Records below:
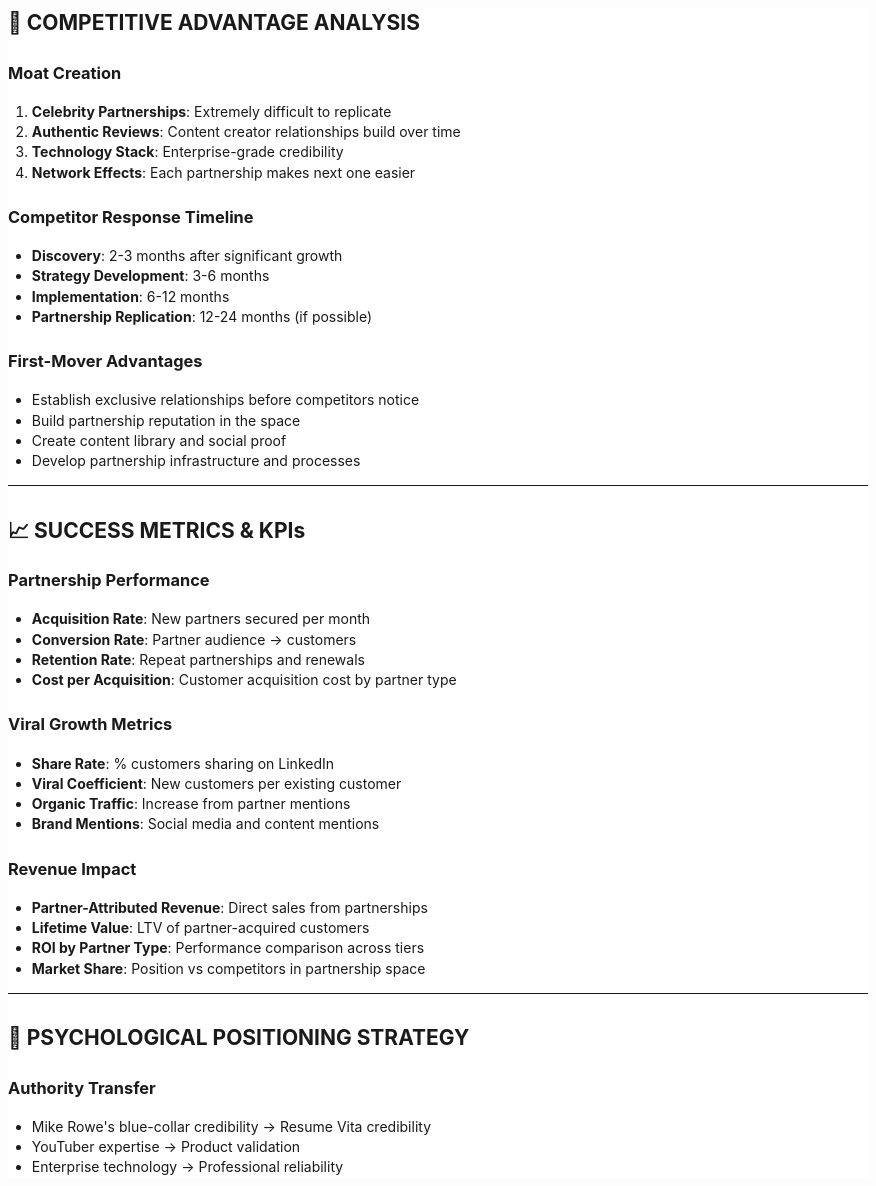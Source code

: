 
## 🚀 **COMPETITIVE ADVANTAGE ANALYSIS**

### **Moat Creation**
1. **Celebrity Partnerships**: Extremely difficult to replicate
2. **Authentic Reviews**: Content creator relationships build over time
3. **Technology Stack**: Enterprise-grade credibility
4. **Network Effects**: Each partnership makes next one easier

### **Competitor Response Timeline**
- **Discovery**: 2-3 months after significant growth
- **Strategy Development**: 3-6 months
- **Implementation**: 6-12 months
- **Partnership Replication**: 12-24 months (if possible)

### **First-Mover Advantages**
- Establish exclusive relationships before competitors notice
- Build partnership reputation in the space
- Create content library and social proof
- Develop partnership infrastructure and processes

---

## 📈 **SUCCESS METRICS & KPIs**

### **Partnership Performance**
- **Acquisition Rate**: New partners secured per month
- **Conversion Rate**: Partner audience → customers
- **Retention Rate**: Repeat partnerships and renewals
- **Cost per Acquisition**: Customer acquisition cost by partner type

### **Viral Growth Metrics**
- **Share Rate**: % customers sharing on LinkedIn
- **Viral Coefficient**: New customers per existing customer
- **Organic Traffic**: Increase from partner mentions
- **Brand Mentions**: Social media and content mentions

### **Revenue Impact**
- **Partner-Attributed Revenue**: Direct sales from partnerships
- **Lifetime Value**: LTV of partner-acquired customers
- **ROI by Partner Type**: Performance comparison across tiers
- **Market Share**: Position vs competitors in partnership space

---

## 🎪 **PSYCHOLOGICAL POSITIONING STRATEGY**

### **Authority Transfer**
- Mike Rowe's blue-collar credibility → Resume Vita credibility
- YouTuber expertise → Product validation
- Enterprise technology → Professional reliability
End of Records.
▸ **Task to carry out**: Check every line of the data and give the number of them that hold the string "from", with no other words.

▸ **Exercise result**: 2